In this notebook, we want to compare the performance (i.e. execution speed) of `RADEX` and `pythonradex`.

## Initial remarks

- The performance depends on your computing environment (type of CPU etc.).
- The performance also depends on the molecule you consider. This is because different molecules have different numbers of levels and transitions.
- Both codes are single-threaded.

## Preparation

First, some preparation work is needed in order to use `RADEX`. Proceed as follows:
1. Download `RADEX` from the [official RADEX page](https://sronpersonalpages.nl/~vdtak/radex/index.shtml) and install it according to the instructions.

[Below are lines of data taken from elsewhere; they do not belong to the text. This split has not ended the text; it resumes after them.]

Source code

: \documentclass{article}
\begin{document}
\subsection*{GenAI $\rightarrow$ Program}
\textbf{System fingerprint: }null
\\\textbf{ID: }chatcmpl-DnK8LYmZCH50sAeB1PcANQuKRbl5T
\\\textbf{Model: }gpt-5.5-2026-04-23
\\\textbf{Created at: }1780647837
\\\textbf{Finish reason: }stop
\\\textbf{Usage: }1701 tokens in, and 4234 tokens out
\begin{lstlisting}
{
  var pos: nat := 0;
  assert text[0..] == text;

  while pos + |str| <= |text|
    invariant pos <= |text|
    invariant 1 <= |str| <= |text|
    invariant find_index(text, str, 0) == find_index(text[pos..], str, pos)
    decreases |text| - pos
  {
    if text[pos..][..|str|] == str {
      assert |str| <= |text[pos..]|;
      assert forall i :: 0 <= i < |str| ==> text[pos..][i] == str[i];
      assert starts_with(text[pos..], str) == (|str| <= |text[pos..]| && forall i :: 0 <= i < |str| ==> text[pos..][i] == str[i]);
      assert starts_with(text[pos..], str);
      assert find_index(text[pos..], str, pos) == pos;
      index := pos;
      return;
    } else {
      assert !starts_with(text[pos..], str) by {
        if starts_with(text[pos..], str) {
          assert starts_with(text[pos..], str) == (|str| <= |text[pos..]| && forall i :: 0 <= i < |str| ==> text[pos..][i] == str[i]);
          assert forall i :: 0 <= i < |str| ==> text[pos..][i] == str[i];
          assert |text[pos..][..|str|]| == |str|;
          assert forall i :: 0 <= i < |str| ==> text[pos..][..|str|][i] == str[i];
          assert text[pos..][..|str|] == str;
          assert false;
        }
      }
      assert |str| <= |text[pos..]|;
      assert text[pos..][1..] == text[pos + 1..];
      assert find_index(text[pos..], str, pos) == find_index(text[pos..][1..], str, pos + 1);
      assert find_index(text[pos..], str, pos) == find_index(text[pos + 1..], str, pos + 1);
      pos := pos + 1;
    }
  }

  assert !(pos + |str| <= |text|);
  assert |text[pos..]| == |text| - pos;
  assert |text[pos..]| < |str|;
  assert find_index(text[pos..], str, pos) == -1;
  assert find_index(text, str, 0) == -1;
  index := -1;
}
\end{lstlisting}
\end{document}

Make sure to choose "uniform sphere" as the geometry for the escape probability in `radex.inc`, as we will use that geometry in this example.
2. Download the file `RADEX_wrapper.py` from [here](https://github.com/gica3618/pythonradex/tree/master/docs/notebooks) and place it into the same folder as this notebook. In that file, modify the `radex_path` to point to your `RADEX` executable.

In [1]:
from scipy import constants
import time
import os
import numpy as np
from pythonradex import helpers, radiative_transfer
import RADEX_wrapper

Define the path to the folder that contains your LAMDA-formatted files:

In [2]:
LAMDA_folder = "/home/gianni/science/LAMDA_database_files"

In this example, we consider CO, which has an intermediate number of levels and transitions.

## Single execution

Ultimately, we want to compare the performance of `RADEX` and `pythonradex` to compute a grid of models. However, it is useful to first consider a single execution to understand which steps of the execution take most of the time.

In [3]:
datafilename = "co.dat"
collider_densities = {"ortho-H2": 1e4 * constants.centi**-3}
# assume thermal ortho/para ratio
collider_densities["para-H2"] = collider_densities["ortho-H2"] / 3
Tkin = 75
T_background = 2.73
N = 1e17 * constants.centi**-2
width_v = 3 * constants.kilo
# be careful with modifying the geometry. If you change the geometry for pythonradex,
# you also need to re-compile RADEX with the new geometry
geometry = "static sphere"
line_profile_type = "Gaussian"


def ext_background(nu):
    return helpers.B_nu(T=T_background, nu=nu)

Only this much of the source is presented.